On the face of it there ought to be few differences between
these two groups with regard to their prosperity. They are
separated only by a river, which either can cross by boat.
The two different tribes have a common origin and related
languages. In addition, many of the things they build are
similar in style, including their houses, clothes, and crafts.
Yet when the anthropologist Mary Douglas and the
historian Jan Vansina studied these groups in the 1950s,
they discovered some startling differences between them.
As Douglas put it: “The Lele are poor, while the Bushong
are rich … Everything that the Lele have or can do, the
Bushong have more and can do better.” Simple
explanations for this inequality are easy to come by. One
difference, reminiscent of that between places in Peru that
were or were not subject to the Potosí
mita
, is that the Lele
produced for subsistence while the Bushong produced for
exchange in the market. Douglas and Vansina also noted
that the Lele used inferior technology. For instance, they did
not use nets for hunting, even though these greatly improve
productivity. Douglas argued, “[T]he absence of nets is
consistent with a general Lele tendency not to invest time
and labor in long-term equipment.”
There were also important distinctions in agricultural
technologies and organization. The Bushong practiced a
sophisticated form of mixed farming where five crops were
planted in succession in a two-year system of rotation. They
grew yams, sweet potatoes, manioc (cassava), and beans
and gathered two and sometimes three maize harvests a
year. The Lele had no such system and managed to reap
only one annual harvest of maize.
There were also striking differences in law and order.
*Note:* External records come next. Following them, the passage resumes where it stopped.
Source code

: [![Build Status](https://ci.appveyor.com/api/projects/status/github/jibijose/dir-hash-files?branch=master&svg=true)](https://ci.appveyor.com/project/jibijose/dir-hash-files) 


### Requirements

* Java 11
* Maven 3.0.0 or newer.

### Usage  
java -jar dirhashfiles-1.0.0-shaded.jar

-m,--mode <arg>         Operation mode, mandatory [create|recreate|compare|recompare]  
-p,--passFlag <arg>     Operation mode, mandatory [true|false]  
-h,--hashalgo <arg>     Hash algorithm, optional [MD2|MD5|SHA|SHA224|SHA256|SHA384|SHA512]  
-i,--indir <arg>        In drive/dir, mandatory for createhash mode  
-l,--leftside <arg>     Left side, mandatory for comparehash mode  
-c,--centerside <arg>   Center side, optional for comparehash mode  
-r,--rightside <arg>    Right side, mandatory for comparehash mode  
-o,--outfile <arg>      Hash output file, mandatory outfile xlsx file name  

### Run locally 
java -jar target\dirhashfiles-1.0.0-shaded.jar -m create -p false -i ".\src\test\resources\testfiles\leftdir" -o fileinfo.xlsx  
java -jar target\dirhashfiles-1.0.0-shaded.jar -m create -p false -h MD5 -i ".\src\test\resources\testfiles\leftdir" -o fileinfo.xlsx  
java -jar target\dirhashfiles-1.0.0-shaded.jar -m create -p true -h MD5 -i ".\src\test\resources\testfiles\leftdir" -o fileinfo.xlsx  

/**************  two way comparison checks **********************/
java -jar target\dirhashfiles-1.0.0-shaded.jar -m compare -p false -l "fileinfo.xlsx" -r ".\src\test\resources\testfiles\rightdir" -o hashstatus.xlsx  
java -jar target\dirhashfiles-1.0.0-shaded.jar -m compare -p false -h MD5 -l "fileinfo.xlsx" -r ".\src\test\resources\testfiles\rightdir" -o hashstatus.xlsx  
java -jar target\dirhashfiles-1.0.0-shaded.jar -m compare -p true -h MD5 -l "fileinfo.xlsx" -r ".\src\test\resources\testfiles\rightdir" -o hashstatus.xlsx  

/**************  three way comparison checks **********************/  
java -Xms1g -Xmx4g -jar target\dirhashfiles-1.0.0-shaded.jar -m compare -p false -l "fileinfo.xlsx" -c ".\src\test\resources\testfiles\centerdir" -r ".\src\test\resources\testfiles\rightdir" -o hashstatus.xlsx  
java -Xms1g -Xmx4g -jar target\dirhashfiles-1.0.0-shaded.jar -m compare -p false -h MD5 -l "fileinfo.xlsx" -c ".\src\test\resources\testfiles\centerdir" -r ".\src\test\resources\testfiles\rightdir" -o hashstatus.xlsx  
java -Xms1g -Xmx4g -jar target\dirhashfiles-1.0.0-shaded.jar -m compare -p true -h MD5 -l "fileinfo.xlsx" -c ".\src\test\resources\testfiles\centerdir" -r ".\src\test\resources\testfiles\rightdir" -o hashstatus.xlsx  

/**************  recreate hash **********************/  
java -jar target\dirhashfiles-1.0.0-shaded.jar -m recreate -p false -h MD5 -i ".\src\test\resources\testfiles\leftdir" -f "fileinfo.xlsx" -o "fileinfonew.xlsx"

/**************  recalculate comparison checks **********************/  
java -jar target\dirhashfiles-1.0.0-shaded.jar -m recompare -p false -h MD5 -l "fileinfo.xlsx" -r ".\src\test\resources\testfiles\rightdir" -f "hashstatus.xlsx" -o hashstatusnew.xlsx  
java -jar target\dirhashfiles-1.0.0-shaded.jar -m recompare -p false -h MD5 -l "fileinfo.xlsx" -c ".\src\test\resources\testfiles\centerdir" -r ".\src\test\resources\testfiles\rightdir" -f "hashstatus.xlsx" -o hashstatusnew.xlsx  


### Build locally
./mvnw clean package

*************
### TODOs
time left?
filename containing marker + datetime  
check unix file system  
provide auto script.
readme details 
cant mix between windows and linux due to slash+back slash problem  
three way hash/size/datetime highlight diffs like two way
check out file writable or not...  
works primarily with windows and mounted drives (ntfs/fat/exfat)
The Lele were dispersed into fortified villages, which were
constantly in conflict. Anyone traveling between two or even
venturing into the forest to collect food was liable to be
attacked or kidnapped. In the Bushong country, this rarely, if
ever, happened.
What lay behind these differences in the patterns of
production, agricultural technology, and prevalence of
order? Obviously it was not geography that induced the
Lele to use inferior hunting and agricultural technology. It
was certainly not ignorance, because they knew about the
tools used by the Bushong. An alternative explanation might
be culture; could it be that the Lele had a culture that did not
encourage them to invest in hunting nets and sturdier and
better-built houses? But this does not seem to have been
true, either. As with the people of Kongo, the Lele were very
interested in purchasing guns, and Douglas even remarked
that “their eager purchase of firearms … shows their culture
does not restrict them to inferior techniques when these do
not require long-term collaboration and effort.” So neither a
cultural aversion to technology nor ignorance nor
geography does a good job of explaining the greater
prosperity of the Bushong relative to the Lele.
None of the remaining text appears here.